### EXERCISE INPUT
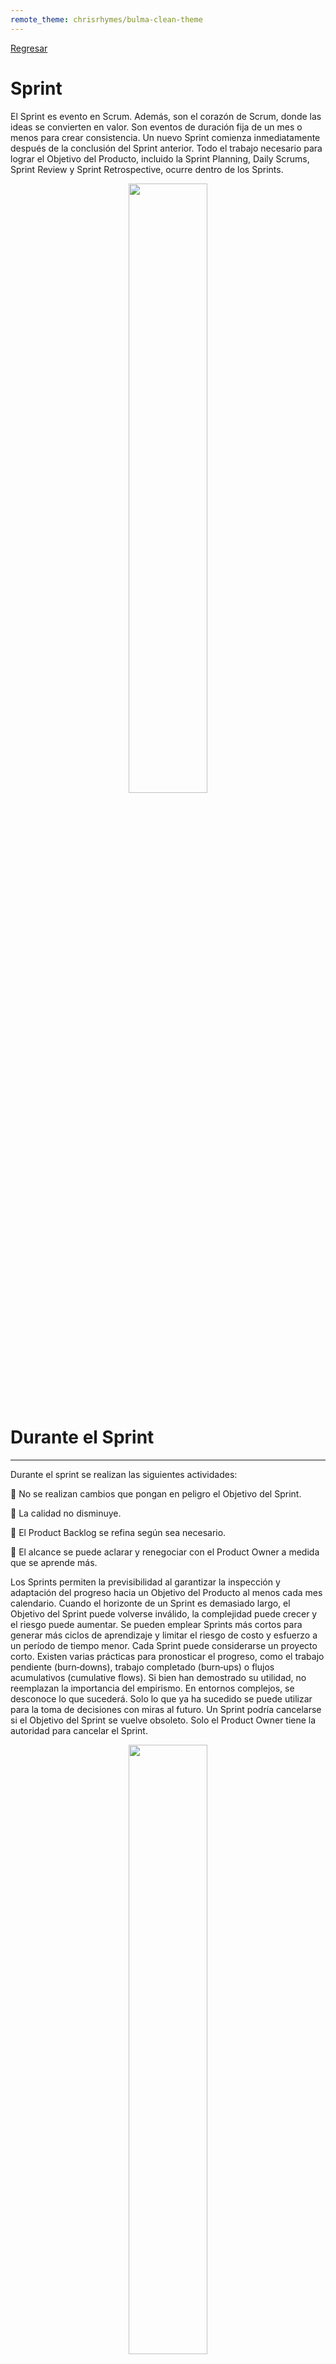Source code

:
 ```yaml
---
remote_theme: chrisrhymes/bulma-clean-theme
---
```


[Regresar](/CodingBootcampsESPOL-SCRUM/)

# Sprint

El Sprint es evento en Scrum. Además, son el corazón de Scrum, donde las ideas se convierten en valor. Son eventos de duración fija de un mes o menos para crear consistencia. Un nuevo Sprint comienza inmediatamente después de la conclusión del Sprint anterior. Todo el trabajo necesario para lograr el Objetivo del Producto, incluido la Sprint Planning, Daily Scrums,
Sprint Review y Sprint Retrospective, ocurre dentro de los Sprints. 

<p align="center">
<img src="https://cdn.dribbble.com/users/5053197/screenshots/10841247/media/efc91863ad65cb1435e10f4d0816b2d6.gif" width="50%"/>
</p>

Durante el Sprint 
===========

* * *

Durante el sprint se realizan las siguientes actividades: 

🔹 No se realizan cambios que pongan en peligro el Objetivo del Sprint.

🔹 La calidad no disminuye.

🔹 El Product Backlog se refina según sea necesario.

🔹 El alcance se puede aclarar y renegociar con el Product Owner a medida que se aprende más.

Los Sprints permiten la previsibilidad al garantizar la inspección y adaptación del progreso hacia un Objetivo del Producto al menos cada mes calendario. Cuando el horizonte de un Sprint es demasiado largo, el Objetivo del Sprint puede volverse inválido, la complejidad puede crecer y el riesgo puede aumentar. Se pueden emplear Sprints más cortos para generar más ciclos de aprendizaje y limitar el riesgo de costo y esfuerzo a un período de tiempo menor. Cada Sprint puede considerarse un proyecto corto.
Existen varias prácticas para pronosticar el progreso, como el trabajo pendiente (burn‐downs), trabajo completado (burn‐ups) o flujos acumulativos (cumulative flows). Si bien han demostrado su utilidad, no reemplazan la importancia del empirismo. En entornos complejos, se desconoce lo que sucederá. Solo lo que ya ha sucedido se puede utilizar para la toma de decisiones con miras al futuro. Un Sprint podría cancelarse si el Objetivo del Sprint se vuelve obsoleto. Solo el Product Owner tiene la autoridad para cancelar el Sprint.

<p align="center">
<img src="https://upload.wikimedia.org/wikipedia/commons/thumb/8/8e/SampleBurndownChart.svg/1200px-SampleBurndownChart.svg.png" width="50%"/>
</p>

Resumen del evento Sprint 
===========

* * *

🔹 **Objetivo:** al final del Sprint, el objetivo es dar al cliente un incremento del producto o entregable. 

🔹 **Cuándo se realiza:** El Sprint engloba el resto de eventos, es decir, la planificación, la Daily, la review y la retrospectiva, por lo que desde que empieza un proyecto hasta que acaba, siempre estamos en uno u otro Sprint.

🔹 **Participantes:** El Sprint lo realiza el Equipo Scrum al completo, y se añaden los stakeholders en el resto de eventos. 

🔹 **Qué tareas se tratan:** en el Sprint, el Development Team lleva a cabo lo acordado en el Sprint Planning.

🔹 **Duración:** Un Sprint puede durar entre 2 semanas y 2 meses, aunque lo habitual es 2 o 4 semanas.

Referencias 
===========

* * *

* Los 5 eventos Scrum y las claves para llevarlos a la práctica. Retrieved 28 February 2023, from https://www.cabsa.es/blog/5-eventos-scrum-y-sus-claves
######
From the data above, reproduce word for word the lines running from the line with "[Regresar](/CodingBootcampsESPOL-SCRUM/)" to the line with "calidad no disminuye.", ends included.

SOLVED EXERCISE:
[Regresar](/CodingBootcampsESPOL-SCRUM/)

# Sprint

El Sprint es evento en Scrum. Además, son el corazón de Scrum, donde las ideas se convierten en valor. Son eventos de duración fija de un mes o menos para crear consistencia. Un nuevo Sprint comienza inmediatamente después de la conclusión del Sprint anterior. Todo el trabajo necesario para lograr el Objetivo del Producto, incluido la Sprint Planning, Daily Scrums,
Sprint Review y Sprint Retrospective, ocurre dentro de los Sprints. 

<p align="center">
<img src="https://cdn.dribbble.com/users/5053197/screenshots/10841247/media/efc91863ad65cb1435e10f4d0816b2d6.gif" width="50%"/>
</p>

Durante el Sprint 
===========

* * *

Durante el sprint se realizan las siguientes actividades: 

🔹 No se realizan cambios que pongan en peligro el Objetivo del Sprint.

🔹 La calidad no disminuye.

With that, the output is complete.